2. A new law to prohibit wishy-washy arguments about pokies bringing misery to vulnerable people. For example, the Salvation Army would be heavily fined for bleating about "selling legislation ... when problem gamblers and their families will pay the highest personal price", and thus incentivised to stick to their core function: op-shops and buying state houses.
3. A new law to permit SkyCity to install pokies directly into state houses.
4. A new law that would entitle holders of SkyCity gold ambassador cards 30 per cent greater tolerance in speed limits.
5. A new law that would give SkyCity full ownership of Act leader David Seymour.
6. A new law creating a self-governing SkyCity state, a bit like the Vatican City, as part of a full and final settlement.
Chance for surprise pick to star again
At last, after what has seemed like an interminable drought without televised New Zealand cricket (a week and a half), the World Cup begins tomorrow.
In these desperate days I have been driven to watch a meaningless practice match between India and Afghanistan (yes, the official broadcaster graphics are heinous).
I have been forced to return time and time again to the Sky Sport channels showing old World Cup matches on high-rotate. By some witchcraft, whenever I go there, Pakistan's Inzamam-ul-Haq is batting the life out of the hitherto unbeaten Grey Caps of 1992 (there's a superb oral history of that indelibly great and painful Eden Park semifinal on the Herald site, by the way).
This time around, the Black Caps are in unimaginably good form, the entire squad excelling. I've been especially delighted for Grant Elliott, the surprise selection who has proved the doubters emphatically wrong. New Zealand is a real prospect, taken seriously, the plucky upstarts no longer, arriving after a string of splendid performances in glorious sunshine.

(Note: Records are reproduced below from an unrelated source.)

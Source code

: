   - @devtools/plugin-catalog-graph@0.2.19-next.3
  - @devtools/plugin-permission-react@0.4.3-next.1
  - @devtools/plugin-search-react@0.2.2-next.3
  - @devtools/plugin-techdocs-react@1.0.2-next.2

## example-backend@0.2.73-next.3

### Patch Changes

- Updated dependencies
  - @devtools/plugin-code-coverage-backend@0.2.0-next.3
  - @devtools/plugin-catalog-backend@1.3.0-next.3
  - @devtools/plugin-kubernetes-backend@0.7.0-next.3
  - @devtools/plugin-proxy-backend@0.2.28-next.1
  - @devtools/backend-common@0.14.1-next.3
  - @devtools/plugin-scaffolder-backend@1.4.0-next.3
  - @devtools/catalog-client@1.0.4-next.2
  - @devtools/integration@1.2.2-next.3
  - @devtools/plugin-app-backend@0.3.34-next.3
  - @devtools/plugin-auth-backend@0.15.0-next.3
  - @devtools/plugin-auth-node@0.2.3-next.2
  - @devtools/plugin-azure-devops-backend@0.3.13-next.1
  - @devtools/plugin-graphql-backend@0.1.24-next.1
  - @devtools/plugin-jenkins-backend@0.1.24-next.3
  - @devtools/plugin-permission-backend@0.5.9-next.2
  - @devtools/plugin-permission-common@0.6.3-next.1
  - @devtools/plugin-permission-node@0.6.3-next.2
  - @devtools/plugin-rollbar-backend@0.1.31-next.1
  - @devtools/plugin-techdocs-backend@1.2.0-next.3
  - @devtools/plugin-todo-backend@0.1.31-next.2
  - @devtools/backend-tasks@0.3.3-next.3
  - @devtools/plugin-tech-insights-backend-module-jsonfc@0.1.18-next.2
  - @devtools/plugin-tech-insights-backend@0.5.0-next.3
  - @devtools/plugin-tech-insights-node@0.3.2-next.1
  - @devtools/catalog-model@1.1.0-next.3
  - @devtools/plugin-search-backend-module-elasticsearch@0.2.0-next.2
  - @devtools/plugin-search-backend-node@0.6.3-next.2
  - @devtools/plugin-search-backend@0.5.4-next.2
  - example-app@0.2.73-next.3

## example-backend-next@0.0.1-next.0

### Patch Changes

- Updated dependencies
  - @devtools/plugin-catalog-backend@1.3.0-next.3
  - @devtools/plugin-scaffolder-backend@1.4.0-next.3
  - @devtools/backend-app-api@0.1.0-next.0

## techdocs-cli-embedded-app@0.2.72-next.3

There is one missing element in the otherwise faultless leadup. While the squad is well practised in and equipped for New Zealand conditions, we haven't, unlike the other major sides, had any recent experience in Australia. Remarkably, the last time we played a one-day international across the Tasman was six years ago today.
But if the Black Caps do play in Australia in this tournament, most likely it will be in the final in Melbourne, which would be a mighty achievement.
The last time New Zealand contested a one-dayer at the MCG, against Australia on Waitangi Day 2009, we won. McCullum, Taylor, Vettori and Southee all played well. The top scorer, and the man who hit the winning runs: Grant Elliott.